As the leaders of the Arab League made plans tonight for convening their session in Cairo tomorrow to make a decision which may set a “D-Day” for a general uprising against the partition decision. British sources here said their intelligence operatives believed the Moslem Brotherhood was responsible for violence against the Jews throughout the Arab world since the United Nations voted partition November 29.
300.000 MEMBERS
The brotherhood, born in Egypt two years ago as the brainchild of 1000-year-old El Azhar University’s faculty, virtual hierarchy of Islam now has spread to a membership estimated at 300,000. According to some official estimates, there are 25,000 members in Palestine, 80,000 in Syria and Lebanon, and the remainder in Egypt.
Arab leaders here and elsewhere in the Middle East, however, discounted the British belief, saying the disorders were “spontaneous expressions of the whole Arab people.”

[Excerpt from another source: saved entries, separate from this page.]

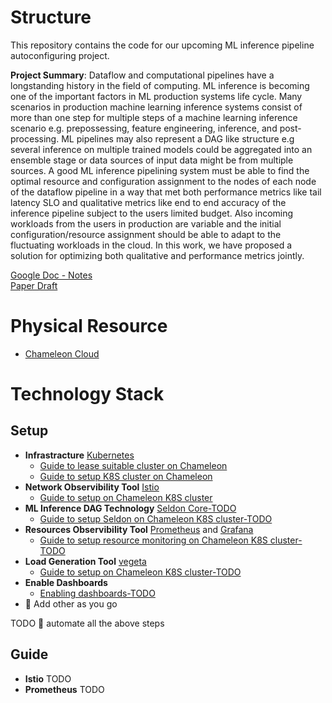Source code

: # Structure

This repository contains the code for our upcoming ML inference pipeline autoconfiguring project.

**Project Summary**:
Dataflow and computational pipelines have a longstanding history in the field of computing. ML inference is becoming one of the important factors in ML production systems life cycle. Many scenarios in production machine learning inference systems consist of more than one step for multiple steps of a machine learning inference scenario e.g. prepossessing, feature engineering, inference, and post-processing. ML pipelines may also represent a DAG like structure e.g several inference on multiple trained models could be aggregated into an ensemble stage or data sources of input data might be from multiple sources. A good ML inference pipelining system must be able to find the optimal resource and configuration assignment to the nodes of each node of the dataflow pipeline in a way that met both performance metrics like tail latency SLO and qualitative metrics like end to end accuracy of the inference pipeline subject to the users limited budget. Also incoming workloads from the users in production are variable and the initial configuration/resource assignment should be able to adapt to the fluctuating workloads in the cloud. In this work, we have proposed a solution for optimizing both qualitative and performance metrics jointly.


[Google Doc - Notes](https://docs.google.com/document/d/1VbMDl_09n77NCRk58C9vqzDLGkgfliPUYxS3NVX8fgw/edit?usp=sharing) \
[Paper Draft](https://www.overleaf.com/project/625456ee961f16abadd71f36)

# Physical Resource
* [Chameleon Cloud](https://chameleoncloud.org/)

# Technology Stack
## Setup
* **Infrastracture** [Kubernetes](https://kubernetes.io/)
   *  [Guide to lease suitable cluster on Chameleon](docs/chameleon-lease.md)
   *  [Guide to setup K8S cluster on Chameleon](docs/chameleon-k8s.md)
* **Network Observibility Tool** [Istio](https://istio.io/)
   * [Guide to setup on Chameleon K8S cluster](docs/setup-istio.md)
* **ML Inference DAG Technology** [Seldon Core-TODO](https://docs.seldon.io/projects/seldon-core/en/latest/)
   * [Guide to setup Seldon on Chameleon K8S cluster-TODO](ddd)
* **Resources Observibility Tool** [Prometheus](https://prometheus.io/) and [Grafana](https://grafana.com/)
   * [Guide to setup resource monitoring on Chameleon K8S cluster-TODO](docs/prometeus-monitoring.md)
* **Load Generation Tool** [vegeta](https://github.com/tsenart/vegeta)
   * [Guide to setup on Chameleon K8S cluster-TODO](ddd)
* **Enable Dashboards**
   * [Enabling dashboards-TODO](ddd)
* 🔴 Add other as you go

TODO 🔴 automate all the above steps

## Guide
* **Istio**
TODO
* **Prometheus**
TODO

Meanwhile, Arab leaders in Trans-Jordan telegraphed the Arab higher executive in Jerusalem that Bedouin raiders had ransacked two oil pipeline camps in an outbreak of anti-American terrorism.
Eight American employees of the Iraq Petroleum Company and seven members of the Trans-Jordan pipeline crew were forced to flee from Trans-Jordan, leaving thousands of dollars worth of equipment behind.
A higher executive spokesman said the main raids were in the Mafrac area, north of Amman, Trans-Jordan’s capital, and that it was believed the Americans were flown to Beirut, Syria and Haifa in rescue planes. U. S. consular officials in Jerusalem said they had made a full report to the State Department and were investigating further.
Arab youth organizations opened “enlistment offices” and the Arab secret radio urged them to go to Damascus, Syria, for military training. The Jews said registration of men between 17 and 25 for “security and other essential services” was set for Tuesday.
THE NEW VIOLENCE
New violence included-
One Jew was killed and three wounded by bullets which raked a Jewish bus en route to Tel Aviv from the settlements in the Negeb.
Jews and Arabs exchanged gunfire in the strife-torn area between Jewish Tel Aviv and Arab Jaffa. One Jew was killed and two others wounded. An Arab constable suffered serious gunfire wounds.
Three Jews-including one woman-were killed in Arab attacks on Jewish buses in Ramle and suburban Jerusalem.
A Jewish merchant was killed in the Hacarmel market and for the second day the body of a stabbed Jew was found near the Jaffa mosque.
BOMB IN HAIFA
A bomb tossed in Kamara Square in Haifa injured four Arabs. Elsewhere in the port city one Arab and one Jew were stabbed.
Jewish mobs set fire to Arab houses in Tel Aviv and small fires broke out in neighboring Jaffa.
Amid all this violence Sir Alan Cunningham, the British High Commissioner, conferred with David Ben-Gurion and Hussein Khalidi Jewish and Arab leaders.